Records from a collection:
====================

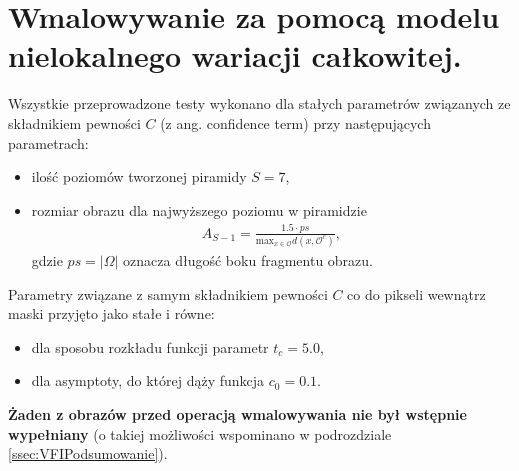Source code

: \documentclass[12pt, twoside, openany]{report}
\theoremstyle{definition}
\begin{document}
\section{Wmalowywanie za pomocą modelu nielokalnego wariacji całkowitej.}
Wszystkie przeprowadzone testy wykonano dla stałych parametrów związanych ze składnikiem pewności $C$ (z ang. confidence term) przy następujących parametrach:
\begin{itemize}
\item
ilość poziomów tworzonej piramidy $S=7$,
\item
rozmiar obrazu dla najwyższego poziomu w piramidzie 
\begin{align}
A_{S-1}=\frac{1.5 \cdot ps}{\mathrm{max}_{x \in \mathcal{O}}d(x,\mathcal{O}^{c})}
,
\end{align}
gdzie $ps = |\Omega|$ oznacza długość boku fragmentu obrazu.
\end{itemize}
Parametry związane z samym składnikiem pewności $C$ co do pikseli wewnątrz maski przyjęto jako stałe i równe:
\begin{itemize}
\item
dla sposobu rozkładu funkcji parametr $t_{c}=5.0$,
\item 
dla asymptoty, do której dąży funkcja $c_{0}=0.1$.
\end{itemize}
\textbf{Żaden z obrazów przed operacją wmalowywania nie był wstępnie wypełniany} (o takiej możliwości wspominano w podrozdziale \ref{ssec:VFIPodsumowanie}).
\end{document}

====================

What you are asked to do: For this exercise, reproduce exactly each line from the one containing "dla sposobu rozkładu" through the last line of the data, and no others.

Written reply:
dla sposobu rozkładu funkcji parametr $t_{c}=5.0$,
\item 
dla asymptoty, do której dąży funkcja $c_{0}=0.1$.
\end{itemize}
\textbf{Żaden z obrazów przed operacją wmalowywania nie był wstępnie wypełniany} (o takiej możliwości wspominano w podrozdziale \ref{ssec:VFIPodsumowanie}).
\end{document}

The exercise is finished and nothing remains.